Items from a dataset
━━━━━━━━━━━━━━━━

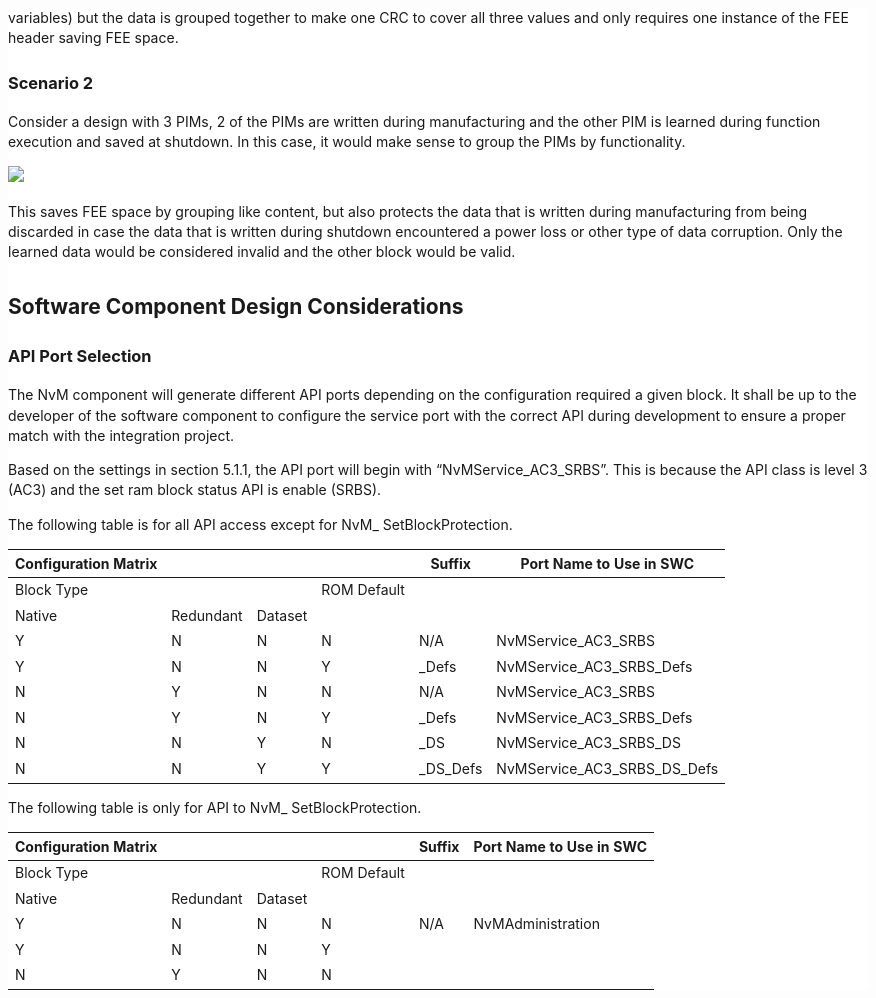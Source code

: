 variables) but the data is grouped together to make one CRC to cover all
three values and only requires one instance of the FEE header saving FEE
space.

### Scenario 2

Consider a design with 3 PIMs, 2 of the PIMs are written during
manufacturing and the other PIM is learned during function execution and
saved at shutdown. In this case, it would make sense to group the PIMs
by functionality.

![](ElectricPowerSteering_Renesas_GM_G2KCA_website/docs/ES006A_NvM_Design/Doc/mediax/media/image6.emf)

This saves FEE space by grouping like content, but also protects the
data that is written during manufacturing from being discarded in case
the data that is written during shutdown encountered a power loss or
other type of data corruption. Only the learned data would be considered
invalid and the other block would be valid.

## Software Component Design Considerations

### API Port Selection

The NvM component will generate different API ports depending on the
configuration required a given block. It shall be up to the developer of
the software component to configure the service port with the correct
API during development to ensure a proper match with the integration
project.

Based on the settings in section 5.1.1, the API port will begin with
“NvMService_AC3_SRBS”. This is because the API class is level 3 (AC3)
and the set ram block status API is enable (SRBS).

The following table is for all API access except for NvM\_
SetBlockProtection.

| Configuration Matrix |           |         |             | Suffix    | Port Name to Use in SWC     |
|-------|----------|--------|--------------|----------|--------------------------|
| Block Type           |           |         | ROM Default |           |                             |
| Native               | Redundant | Dataset |             |           |                             |
| Y                    | N         | N       | N           | N/A       | NvMService_AC3_SRBS         |
| Y                    | N         | N       | Y           | \_Defs    | NvMService_AC3_SRBS_Defs    |
| N                    | Y         | N       | N           | N/A       | NvMService_AC3_SRBS         |
| N                    | Y         | N       | Y           | \_Defs    | NvMService_AC3_SRBS_Defs    |
| N                    | N         | Y       | N           | \_DS      | NvMService_AC3_SRBS_DS      |
| N                    | N         | Y       | Y           | \_DS_Defs | NvMService_AC3_SRBS_DS_Defs |

The following table is only for API to NvM\_ SetBlockProtection.

| Configuration Matrix |           |         |             | Suffix | Port Name to Use in SWC |
|-------|----------|--------|--------------|----------|--------------------------|
| Block Type           |           |         | ROM Default |        |                         |
| Native               | Redundant | Dataset |             |        |                         |
| Y                    | N         | N       | N           | N/A    | NvMAdministration       |
| Y                    | N         | N       | Y           |        |                         |
| N                    | Y         | N       | N           |        |                         |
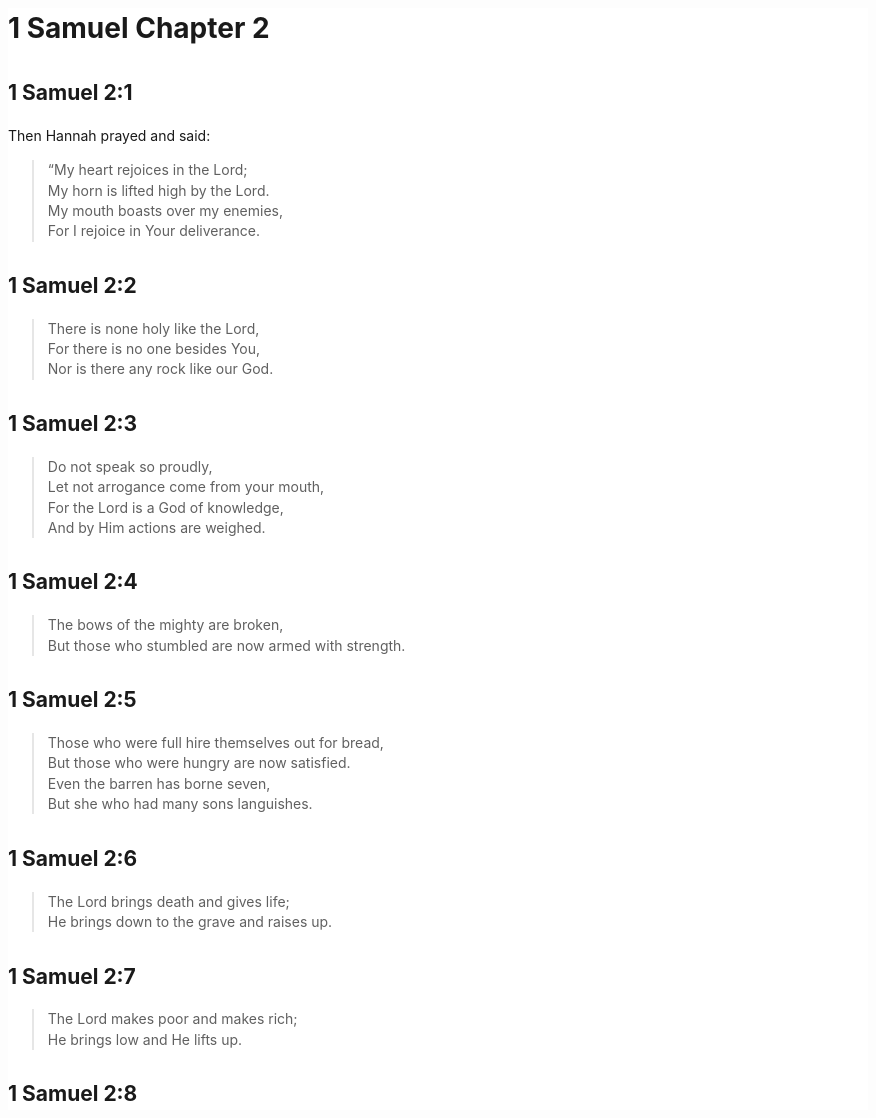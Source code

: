 # 1 Samuel Chapter 2

## 1 Samuel 2:1

Then Hannah prayed and said:

> “My heart rejoices in the Lord;  
> My horn is lifted high by the Lord.  
> My mouth boasts over my enemies,  
> For I rejoice in Your deliverance.

## 1 Samuel 2:2

> There is none holy like the Lord,  
> For there is no one besides You,  
> Nor is there any rock like our God.

## 1 Samuel 2:3

> Do not speak so proudly,  
> Let not arrogance come from your mouth,  
> For the Lord is a God of knowledge,  
> And by Him actions are weighed.

## 1 Samuel 2:4

> The bows of the mighty are broken,  
> But those who stumbled are now armed with strength.

## 1 Samuel 2:5

> Those who were full hire themselves out for bread,  
> But those who were hungry are now satisfied.  
> Even the barren has borne seven,  
> But she who had many sons languishes.

## 1 Samuel 2:6

> The Lord brings death and gives life;  
> He brings down to the grave and raises up.

## 1 Samuel 2:7

> The Lord makes poor and makes rich;  
> He brings low and He lifts up.

## 1 Samuel 2:8
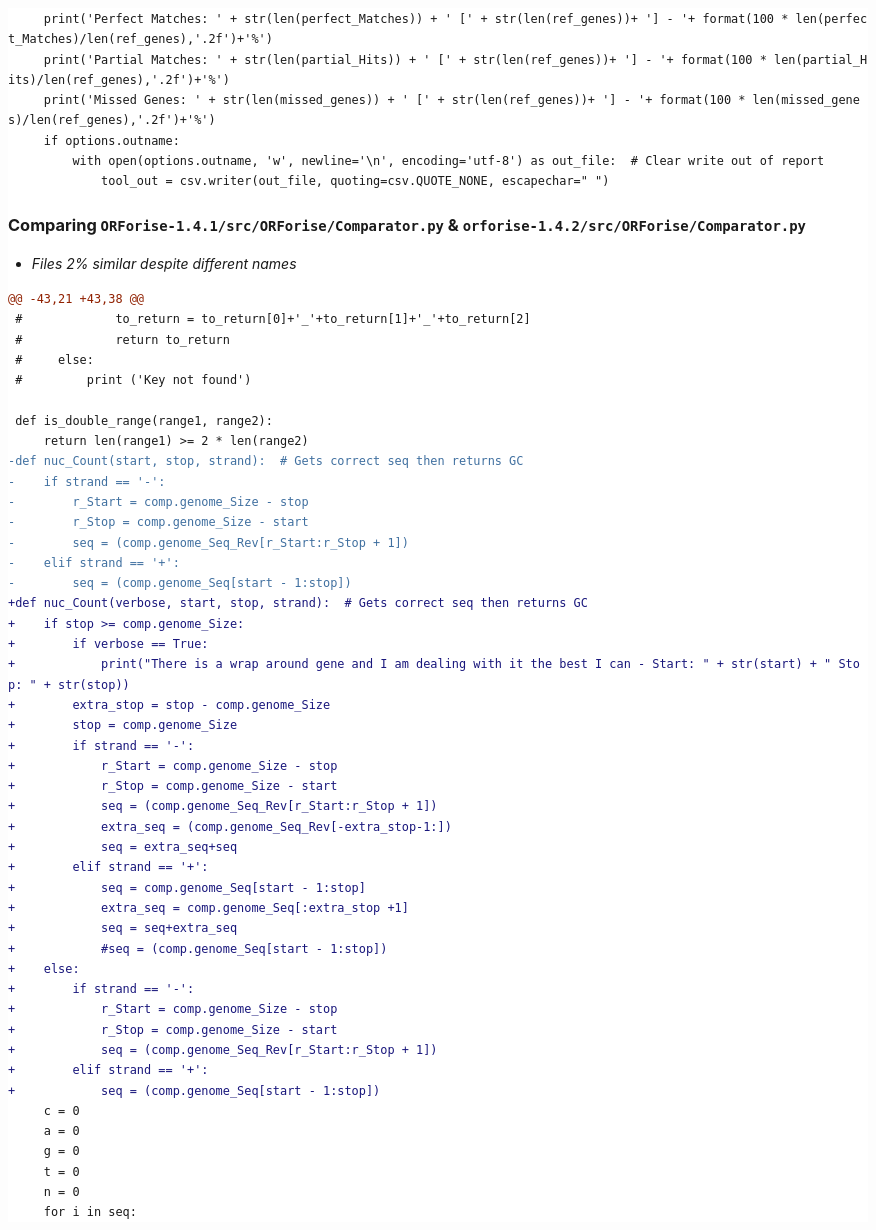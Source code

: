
 ```diff
     print('Perfect Matches: ' + str(len(perfect_Matches)) + ' [' + str(len(ref_genes))+ '] - '+ format(100 * len(perfect_Matches)/len(ref_genes),'.2f')+'%')
     print('Partial Matches: ' + str(len(partial_Hits)) + ' [' + str(len(ref_genes))+ '] - '+ format(100 * len(partial_Hits)/len(ref_genes),'.2f')+'%')
     print('Missed Genes: ' + str(len(missed_genes)) + ' [' + str(len(ref_genes))+ '] - '+ format(100 * len(missed_genes)/len(ref_genes),'.2f')+'%')
     if options.outname:
         with open(options.outname, 'w', newline='\n', encoding='utf-8') as out_file:  # Clear write out of report
             tool_out = csv.writer(out_file, quoting=csv.QUOTE_NONE, escapechar=" ")
```

### Comparing `ORForise-1.4.1/src/ORForise/Comparator.py` & `orforise-1.4.2/src/ORForise/Comparator.py`

 * *Files 2% similar despite different names*

```diff
@@ -43,21 +43,38 @@
 #             to_return = to_return[0]+'_'+to_return[1]+'_'+to_return[2]
 #             return to_return
 #     else:
 #         print ('Key not found')
 
 def is_double_range(range1, range2):
     return len(range1) >= 2 * len(range2)
-def nuc_Count(start, stop, strand):  # Gets correct seq then returns GC
-    if strand == '-':
-        r_Start = comp.genome_Size - stop
-        r_Stop = comp.genome_Size - start
-        seq = (comp.genome_Seq_Rev[r_Start:r_Stop + 1])
-    elif strand == '+':
-        seq = (comp.genome_Seq[start - 1:stop])
+def nuc_Count(verbose, start, stop, strand):  # Gets correct seq then returns GC
+    if stop >= comp.genome_Size:
+        if verbose == True:
+            print("There is a wrap around gene and I am dealing with it the best I can - Start: " + str(start) + " Stop: " + str(stop))
+        extra_stop = stop - comp.genome_Size
+        stop = comp.genome_Size
+        if strand == '-':
+            r_Start = comp.genome_Size - stop
+            r_Stop = comp.genome_Size - start
+            seq = (comp.genome_Seq_Rev[r_Start:r_Stop + 1])
+            extra_seq = (comp.genome_Seq_Rev[-extra_stop-1:])
+            seq = extra_seq+seq
+        elif strand == '+':
+            seq = comp.genome_Seq[start - 1:stop]
+            extra_seq = comp.genome_Seq[:extra_stop +1]
+            seq = seq+extra_seq
+            #seq = (comp.genome_Seq[start - 1:stop])
+    else:
+        if strand == '-':
+            r_Start = comp.genome_Size - stop
+            r_Stop = comp.genome_Size - start
+            seq = (comp.genome_Seq_Rev[r_Start:r_Stop + 1])
+        elif strand == '+':
+            seq = (comp.genome_Seq[start - 1:stop])
     c = 0
     a = 0
     g = 0
     t = 0
     n = 0
     for i in seq:
```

━━━━━━━━━━━━━━━━

Activity: Please return the records as they stand, word for word, with no pictures.

Expected answer:
Source code

: variables) but the data is grouped together to make one CRC to cover all
three values and only requires one instance of the FEE header saving FEE
space.

### Scenario 2

Consider a design with 3 PIMs, 2 of the PIMs are written during
manufacturing and the other PIM is learned during function execution and
saved at shutdown. In this case, it would make sense to group the PIMs
by functionality.

![](ElectricPowerSteering_Renesas_GM_G2KCA_website/docs/ES006A_NvM_Design/Doc/mediax/media/image6.emf)

This saves FEE space by grouping like content, but also protects the
data that is written during manufacturing from being discarded in case
the data that is written during shutdown encountered a power loss or
other type of data corruption. Only the learned data would be considered
invalid and the other block would be valid.

## Software Component Design Considerations

### API Port Selection

The NvM component will generate different API ports depending on the
configuration required a given block. It shall be up to the developer of
the software component to configure the service port with the correct
API during development to ensure a proper match with the integration
project.

Based on the settings in section 5.1.1, the API port will begin with
“NvMService_AC3_SRBS”. This is because the API class is level 3 (AC3)
and the set ram block status API is enable (SRBS).

The following table is for all API access except for NvM\_
SetBlockProtection.

| Configuration Matrix |           |         |             | Suffix    | Port Name to Use in SWC     |
|-------|----------|--------|--------------|----------|--------------------------|
| Block Type           |           |         | ROM Default |           |                             |
| Native               | Redundant | Dataset |             |           |                             |
| Y                    | N         | N       | N           | N/A       | NvMService_AC3_SRBS         |
| Y                    | N         | N       | Y           | \_Defs    | NvMService_AC3_SRBS_Defs    |
| N                    | Y         | N       | N           | N/A       | NvMService_AC3_SRBS         |
| N                    | Y         | N       | Y           | \_Defs    | NvMService_AC3_SRBS_Defs    |
| N                    | N         | Y       | N           | \_DS      | NvMService_AC3_SRBS_DS      |
| N                    | N         | Y       | Y           | \_DS_Defs | NvMService_AC3_SRBS_DS_Defs |

The following table is only for API to NvM\_ SetBlockProtection.

| Configuration Matrix |           |         |             | Suffix | Port Name to Use in SWC |
|-------|----------|--------|--------------|----------|--------------------------|
| Block Type           |           |         | ROM Default |        |                         |
| Native               | Redundant | Dataset |             |        |                         |
| Y                    | N         | N       | N           | N/A    | NvMAdministration       |
| Y                    | N         | N       | Y           |        |                         |
| N                    | Y         | N       | N           |        |                         |
Source code

: # 1 Samuel Chapter 2

## 1 Samuel 2:1

Then Hannah prayed and said:

> “My heart rejoices in the Lord;  
> My horn is lifted high by the Lord.  
> My mouth boasts over my enemies,  
> For I rejoice in Your deliverance.

## 1 Samuel 2:2

> There is none holy like the Lord,  
> For there is no one besides You,  
> Nor is there any rock like our God.

## 1 Samuel 2:3

> Do not speak so proudly,  
> Let not arrogance come from your mouth,  
> For the Lord is a God of knowledge,  
> And by Him actions are weighed.

## 1 Samuel 2:4

> The bows of the mighty are broken,  
> But those who stumbled are now armed with strength.

## 1 Samuel 2:5

> Those who were full hire themselves out for bread,  
> But those who were hungry are now satisfied.  
> Even the barren has borne seven,  
> But she who had many sons languishes.

## 1 Samuel 2:6

> The Lord brings death and gives life;  
> He brings down to the grave and raises up.

## 1 Samuel 2:7

> The Lord makes poor and makes rich;  
> He brings low and He lifts up.

## 1 Samuel 2:8
Source code

:
 ```diff
     print('Perfect Matches: ' + str(len(perfect_Matches)) + ' [' + str(len(ref_genes))+ '] - '+ format(100 * len(perfect_Matches)/len(ref_genes),'.2f')+'%')
     print('Partial Matches: ' + str(len(partial_Hits)) + ' [' + str(len(ref_genes))+ '] - '+ format(100 * len(partial_Hits)/len(ref_genes),'.2f')+'%')
     print('Missed Genes: ' + str(len(missed_genes)) + ' [' + str(len(ref_genes))+ '] - '+ format(100 * len(missed_genes)/len(ref_genes),'.2f')+'%')
     if options.outname:
         with open(options.outname, 'w', newline='\n', encoding='utf-8') as out_file:  # Clear write out of report
             tool_out = csv.writer(out_file, quoting=csv.QUOTE_NONE, escapechar=" ")
```

### Comparing `ORForise-1.4.1/src/ORForise/Comparator.py` & `orforise-1.4.2/src/ORForise/Comparator.py`

 * *Files 2% similar despite different names*

```diff
@@ -43,21 +43,38 @@
 #             to_return = to_return[0]+'_'+to_return[1]+'_'+to_return[2]
 #             return to_return
 #     else:
 #         print ('Key not found')
 
 def is_double_range(range1, range2):
     return len(range1) >= 2 * len(range2)
-def nuc_Count(start, stop, strand):  # Gets correct seq then returns GC
-    if strand == '-':
-        r_Start = comp.genome_Size - stop
-        r_Stop = comp.genome_Size - start
-        seq = (comp.genome_Seq_Rev[r_Start:r_Stop + 1])
-    elif strand == '+':
-        seq = (comp.genome_Seq[start - 1:stop])
+def nuc_Count(verbose, start, stop, strand):  # Gets correct seq then returns GC
+    if stop >= comp.genome_Size:
+        if verbose == True:
+            print("There is a wrap around gene and I am dealing with it the best I can - Start: " + str(start) + " Stop: " + str(stop))
+        extra_stop = stop - comp.genome_Size
+        stop = comp.genome_Size
+        if strand == '-':
+            r_Start = comp.genome_Size - stop
+            r_Stop = comp.genome_Size - start
+            seq = (comp.genome_Seq_Rev[r_Start:r_Stop + 1])
+            extra_seq = (comp.genome_Seq_Rev[-extra_stop-1:])
+            seq = extra_seq+seq
+        elif strand == '+':
+            seq = comp.genome_Seq[start - 1:stop]
+            extra_seq = comp.genome_Seq[:extra_stop +1]
+            seq = seq+extra_seq
+            #seq = (comp.genome_Seq[start - 1:stop])
+    else:
+        if strand == '-':
+            r_Start = comp.genome_Size - stop
+            r_Stop = comp.genome_Size - start
+            seq = (comp.genome_Seq_Rev[r_Start:r_Stop + 1])
+        elif strand == '+':
+            seq = (comp.genome_Seq[start - 1:stop])
     c = 0
     a = 0
     g = 0
     t = 0
     n = 0
     for i in seq:
```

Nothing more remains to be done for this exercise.